[…] os povos do mundo deveriam exigir que se realizem investigações e se julgue aqueles que planejam fazer a guerra no corpo das mulheres. (Rita Segato, pesquisadora e antropóloga argentina)
Ela não sabia, nem nós
por Aline Menezes
Frequento a Universidade de Brasília (UnB) desde 2003. Lá, fiz cursos de inglês, espanhol, especialização, mestrado e agora doutorado. Em pouco mais de uma década, tive a sorte de conhecer professores e colegas inteligentes, adoráveis e íntegros, mas também tive a infelicidade de deparar com professores e colegas asquerosos, repugnantes, não apenas pela arrogância e (acreditem!) ignorância deles, mas porque alguns manifestam comportamentos bastante agressivos, desvirtuados e, na minha opinião, psicopáticos.
Gente de quem tenho medo, de egos inflados. Porque são indivíduos que, deliberadamente, machucam pessoas. Seres que, de propósito, agridem de alguma forma os discentes. Professores que assediam alunas. Docentes que constrangem alunos. Funcionários, orientadores, orientandos e monitores suspeitos. Gente que nunca me orgulhei de tê-la conhecido.

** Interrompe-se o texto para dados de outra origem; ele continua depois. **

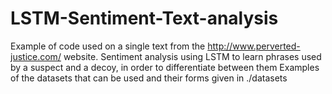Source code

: # LSTM-Sentiment-Text-analysis

Example of code used on a single text from the http://www.perverted-justice.com/ website.
Sentiment analysis using LSTM to learn phrases used by a suspect and a decoy, in order to differentiate between them
Examples of the datasets that can be used and their forms given in ./datasets
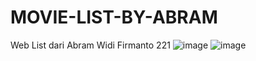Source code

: # MOVIE-LIST-BY-ABRAM
Web List dari Abram Widi Firmanto 221
![image](https://user-images.githubusercontent.com/91315242/139459275-6b644efe-995f-499e-b5fe-83fb1248b1d5.png)
![image](https://user-images.githubusercontent.com/91315242/139459378-9936b882-6946-4123-a704-7345cbf80843.png)
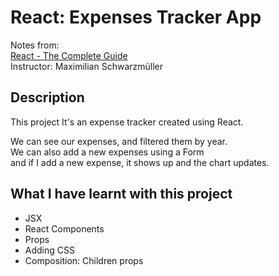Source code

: # React: Expenses Tracker App

Notes from:     
[React - The Complete Guide](https://www.udemy.com/course/react-the-complete-guide-incl-redux/)  
Instructor: Maximilian Schwarzmüller 

## Description

This project It's an expense tracker created using React.

We can see our expenses, and filtered them by year.       
We can also add a new expenses using a Form        
and if I add a new expense, it shows up and the chart updates.        

## What I have learnt with this project
* JSX
* React Components
* Props
* Adding CSS
* Composition: Children props
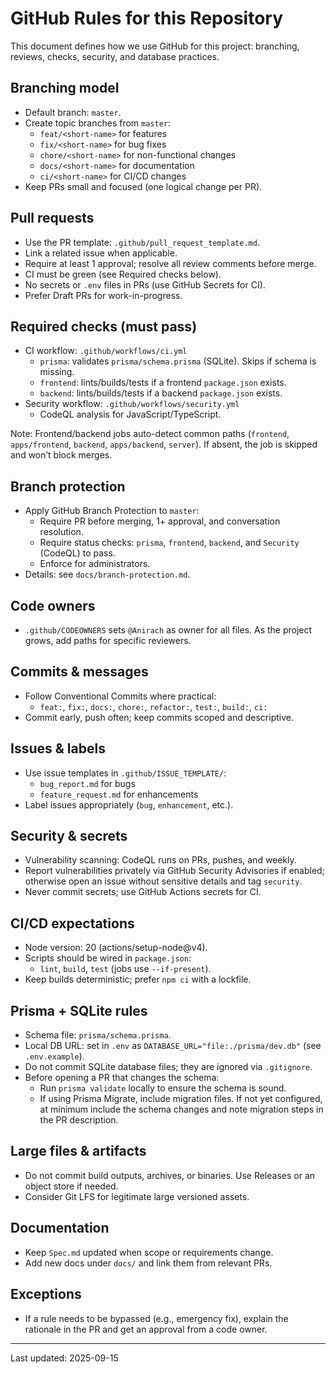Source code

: # GitHub Rules for this Repository

This document defines how we use GitHub for this project: branching, reviews, checks, security, and database practices.

## Branching model
- Default branch: `master`.
- Create topic branches from `master`:
  - `feat/<short-name>` for features
  - `fix/<short-name>` for bug fixes
  - `chore/<short-name>` for non-functional changes
  - `docs/<short-name>` for documentation
  - `ci/<short-name>` for CI/CD changes
- Keep PRs small and focused (one logical change per PR).

## Pull requests
- Use the PR template: `.github/pull_request_template.md`.
- Link a related issue when applicable.
- Require at least 1 approval; resolve all review comments before merge.
- CI must be green (see Required checks below).
- No secrets or `.env` files in PRs (use GitHub Secrets for CI).
- Prefer Draft PRs for work-in-progress.

## Required checks (must pass)
- CI workflow: `.github/workflows/ci.yml`
  - `prisma`: validates `prisma/schema.prisma` (SQLite). Skips if schema is missing.
  - `frontend`: lints/builds/tests if a frontend `package.json` exists.
  - `backend`: lints/builds/tests if a backend `package.json` exists.
- Security workflow: `.github/workflows/security.yml`
  - CodeQL analysis for JavaScript/TypeScript.

Note: Frontend/backend jobs auto-detect common paths (`frontend`, `apps/frontend`, `backend`, `apps/backend`, `server`). If absent, the job is skipped and won’t block merges.

## Branch protection
- Apply GitHub Branch Protection to `master`:
  - Require PR before merging, 1+ approval, and conversation resolution.
  - Require status checks: `prisma`, `frontend`, `backend`, and `Security` (CodeQL) to pass.
  - Enforce for administrators.
- Details: see `docs/branch-protection.md`.

## Code owners
- `.github/CODEOWNERS` sets `@Anirach` as owner for all files. As the project grows, add paths for specific reviewers.

## Commits & messages
- Follow Conventional Commits where practical:
  - `feat:`, `fix:`, `docs:`, `chore:`, `refactor:`, `test:`, `build:`, `ci:`
- Commit early, push often; keep commits scoped and descriptive.

## Issues & labels
- Use issue templates in `.github/ISSUE_TEMPLATE/`:
  - `bug_report.md` for bugs
  - `feature_request.md` for enhancements
- Label issues appropriately (`bug`, `enhancement`, etc.).

## Security & secrets
- Vulnerability scanning: CodeQL runs on PRs, pushes, and weekly.
- Report vulnerabilities privately via GitHub Security Advisories if enabled; otherwise open an issue without sensitive details and tag `security`.
- Never commit secrets; use GitHub Actions secrets for CI.

## CI/CD expectations
- Node version: 20 (actions/setup-node@v4).
- Scripts should be wired in `package.json`:
  - `lint`, `build`, `test` (jobs use `--if-present`).
- Keep builds deterministic; prefer `npm ci` with a lockfile.

## Prisma + SQLite rules
- Schema file: `prisma/schema.prisma`.
- Local DB URL: set in `.env` as `DATABASE_URL="file:./prisma/dev.db"` (see `.env.example`).
- Do not commit SQLite database files; they are ignored via `.gitignore`.
- Before opening a PR that changes the schema:
  - Run `prisma validate` locally to ensure the schema is sound.
  - If using Prisma Migrate, include migration files. If not yet configured, at minimum include the schema changes and note migration steps in the PR description.

## Large files & artifacts
- Do not commit build outputs, archives, or binaries. Use Releases or an object store if needed.
- Consider Git LFS for legitimate large versioned assets.

## Documentation
- Keep `Spec.md` updated when scope or requirements change.
- Add new docs under `docs/` and link them from relevant PRs.

## Exceptions
- If a rule needs to be bypassed (e.g., emergency fix), explain the rationale in the PR and get an approval from a code owner.

---
Last updated: 2025-09-15
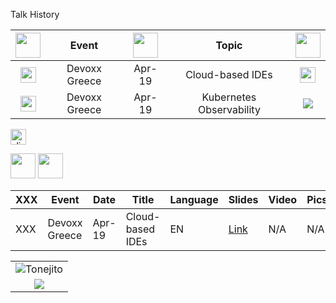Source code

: Talk History



| <img src="https://openmoji.org/data/color/svg/1F5FA.svg" width="40"> | Event | <img src="https://openmoji.org/data/color/svg/1F4C5.svg" width="40"> | Topic | <img src="https://openmoji.org/data/color/svg/1F4AC.svg" width="40"> | 
|:---:|:---:|:---:|:---:|:---:|
| <img src="https://openmoji.org/data/color/svg/1F1EC-1F1F7.svg" width="25"> | Devoxx Greece | Apr-19 | Cloud-based IDEs | <img src="https://openmoji.org/data/color/svg/1F1EC-1F1E7.svg" width="25"> | 
| <img src="https://openmoji.org/data/color/svg/1F1EC-1F1F7.svg" width="25"> | Devoxx Greece | Apr-19 | Kubernetes Observability | ![](https://openmoji.org/data/color/svg/1F1EC-1F1F7.svg) |

<a href="https://speakerdeck.com/maeddes/cloud-and-container-based-integrated-development-environments"><img src="https://openmoji.org/data/color/svg/E269.svg" alt="slides" width="25px"></a>

<img src="https://openmoji.org/data/color/svg/E269.svg" width="40">

<img src="https://openmoji.org/data/color/svg/1F4CA.svg" width="40">

| XXX | Event | Date | Title | Language | Slides | Video | Pics |
| --- | ----- | ---- | -----| ----- | -------- | ------ | ----- | 
| XXX | Devoxx Greece | Apr-19 | Cloud-based IDEs | EN | [Link](https://speakerdeck.com/maeddes/cloud-and-container-based-integrated-development-environments) |  N/A | N/A |

|                                       |
|:-------------------------------------:|
| ![](https://goo.gl/1R3T6h "Tonejito") |
| ![](https://openmoji.org/data/color/svg/1F1EC-1F1F7.svg) |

Vejo professores dos mais diversos posicionamentos políticos. E, claro, minhas afinidades são muito maiores com aqueles que defendem questões nas quais acredito e das quais não abro mão porque são assuntos que considero fundamentais para a formação de um país mais justo, menos desigual, menos preconceituoso, menos machista, menos misógino, menos racista e menos violento para todos, independentemente de origem, raça, cor, idade e orientação sexual.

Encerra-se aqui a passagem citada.